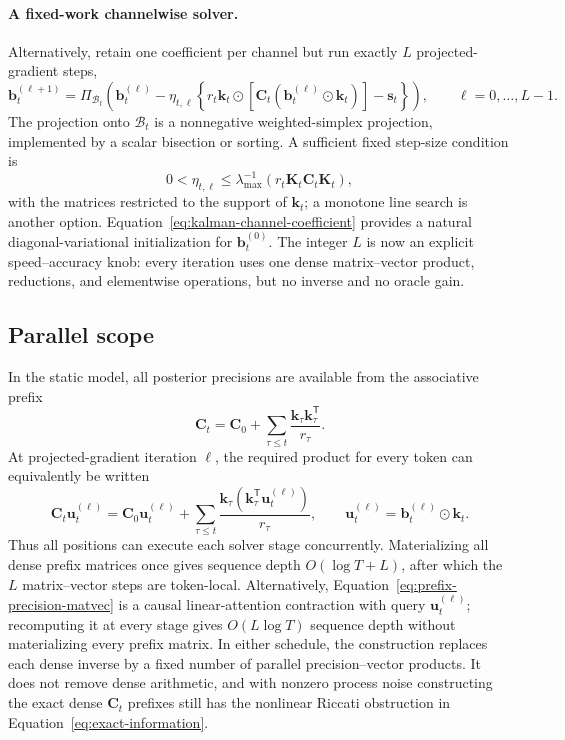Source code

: \documentclass[11pt]{article}
\newcommand{\vct}[1]{\boldsymbol{#1}}
\newcommand{\tr}{\mathsf{T}}
\begin{document}
\paragraph{A fixed-work channelwise solver.}
Alternatively, retain one coefficient per channel but run exactly $L$
projected-gradient steps,
\begin{equation}
  \vct{b}_t^{(\ell+1)}
  =\Pi_{\mathcal B_t}\!\left(
    \vct{b}_t^{(\ell)}
    -\eta_{t,\ell}
      \left\{
      r_t\vct{k}_t\odot
       [\vct{C}_t(\vct{b}_t^{(\ell)}\odot\vct{k}_t)]
      -\vct{s}_t
      \right\}
  \right),
  \qquad \ell=0,\ldots,L-1.
  \label{eq:projected-gain-iteration}
\end{equation}
The projection onto $\mathcal B_t$ is a nonnegative weighted-simplex
projection, implemented by a scalar bisection or sorting.  A sufficient fixed
step-size condition is
\begin{equation}
  0<\eta_{t,\ell}\leq
  \lambda_{\max}^{-1}\!\left(
    r_t\vct{K}_t\vct{C}_t\vct{K}_t
  \right),
  \label{eq:projected-gain-step-size}
\end{equation}
with the matrices restricted to the support of $\vct{k}_t$; a monotone line
search is another option.  Equation~\eqref{eq:kalman-channel-coefficient}
provides a natural diagonal-variational initialization for $\vct{b}_t^{(0)}$.
The integer $L$ is now an explicit speed--accuracy knob: every iteration uses
one dense matrix--vector product, reductions, and elementwise operations, but
no inverse and no oracle gain.

\subsection{Parallel scope}

In the static model, all posterior precisions are available from the
associative prefix
\begin{equation}
  \vct{C}_t=\vct{C}_0+
  \sum_{\tau\leq t}\frac{\vct{k}_\tau\vct{k}_\tau^{\tr}}{r_\tau}.
\end{equation}
At projected-gradient iteration $\ell$, the required product for every token
can equivalently be written
\begin{equation}
  \vct{C}_t\vct{u}_t^{(\ell)}
  =\vct{C}_0\vct{u}_t^{(\ell)}
   +\sum_{\tau\leq t}\frac{\vct{k}_\tau
      (\vct{k}_\tau^{\tr}\vct{u}_t^{(\ell)})}{r_\tau},
  \qquad
  \vct{u}_t^{(\ell)}=\vct{b}_t^{(\ell)}\odot\vct{k}_t.
  \label{eq:prefix-precision-matvec}
\end{equation}
Thus all positions can execute each solver stage concurrently.  Materializing
all dense prefix matrices once gives sequence depth $O(\log T+L)$, after which
the $L$ matrix--vector steps are token-local.  Alternatively,
Equation~\eqref{eq:prefix-precision-matvec} is a causal linear-attention
contraction with query $\vct{u}_t^{(\ell)}$; recomputing it at every stage gives
$O(L\log T)$ sequence depth without materializing every prefix matrix.  In
either schedule, the construction replaces each dense inverse by a fixed
number of parallel precision--vector products.  It does not remove dense
arithmetic, and with nonzero process noise constructing the exact dense
$\vct{C}_t$ prefixes still has the nonlinear Riccati obstruction in
Equation~\eqref{eq:exact-information}.
\end{document}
+-------+
## What this task involves:
Please reproduce the material above word for word, without its images.

## Final answer:
Source code

: \documentclass[11pt]{article}
\newcommand{\vct}[1]{\boldsymbol{#1}}
\newcommand{\tr}{\mathsf{T}}
\begin{document}
\paragraph{A fixed-work channelwise solver.}
Alternatively, retain one coefficient per channel but run exactly $L$
projected-gradient steps,
\begin{equation}
  \vct{b}_t^{(\ell+1)}
  =\Pi_{\mathcal B_t}\!\left(
    \vct{b}_t^{(\ell)}
    -\eta_{t,\ell}
      \left\{
      r_t\vct{k}_t\odot
       [\vct{C}_t(\vct{b}_t^{(\ell)}\odot\vct{k}_t)]
      -\vct{s}_t
      \right\}
  \right),
  \qquad \ell=0,\ldots,L-1.
  \label{eq:projected-gain-iteration}
\end{equation}
The projection onto $\mathcal B_t$ is a nonnegative weighted-simplex
projection, implemented by a scalar bisection or sorting.  A sufficient fixed
step-size condition is
\begin{equation}
  0<\eta_{t,\ell}\leq
  \lambda_{\max}^{-1}\!\left(
    r_t\vct{K}_t\vct{C}_t\vct{K}_t
  \right),
  \label{eq:projected-gain-step-size}
\end{equation}
with the matrices restricted to the support of $\vct{k}_t$; a monotone line
search is another option.  Equation~\eqref{eq:kalman-channel-coefficient}
provides a natural diagonal-variational initialization for $\vct{b}_t^{(0)}$.
The integer $L$ is now an explicit speed--accuracy knob: every iteration uses
one dense matrix--vector product, reductions, and elementwise operations, but
no inverse and no oracle gain.

\subsection{Parallel scope}

In the static model, all posterior precisions are available from the
associative prefix
\begin{equation}
  \vct{C}_t=\vct{C}_0+
  \sum_{\tau\leq t}\frac{\vct{k}_\tau\vct{k}_\tau^{\tr}}{r_\tau}.
\end{equation}
At projected-gradient iteration $\ell$, the required product for every token
can equivalently be written
\begin{equation}
  \vct{C}_t\vct{u}_t^{(\ell)}
  =\vct{C}_0\vct{u}_t^{(\ell)}
   +\sum_{\tau\leq t}\frac{\vct{k}_\tau
      (\vct{k}_\tau^{\tr}\vct{u}_t^{(\ell)})}{r_\tau},
  \qquad
  \vct{u}_t^{(\ell)}=\vct{b}_t^{(\ell)}\odot\vct{k}_t.
  \label{eq:prefix-precision-matvec}
\end{equation}
Thus all positions can execute each solver stage concurrently.  Materializing
all dense prefix matrices once gives sequence depth $O(\log T+L)$, after which
the $L$ matrix--vector steps are token-local.  Alternatively,
Equation~\eqref{eq:prefix-precision-matvec} is a causal linear-attention
contraction with query $\vct{u}_t^{(\ell)}$; recomputing it at every stage gives
$O(L\log T)$ sequence depth without materializing every prefix matrix.  In
either schedule, the construction replaces each dense inverse by a fixed
number of parallel precision--vector products.  It does not remove dense
arithmetic, and with nonzero process noise constructing the exact dense
$\vct{C}_t$ prefixes still has the nonlinear Riccati obstruction in
Equation~\eqref{eq:exact-information}.
\end{document}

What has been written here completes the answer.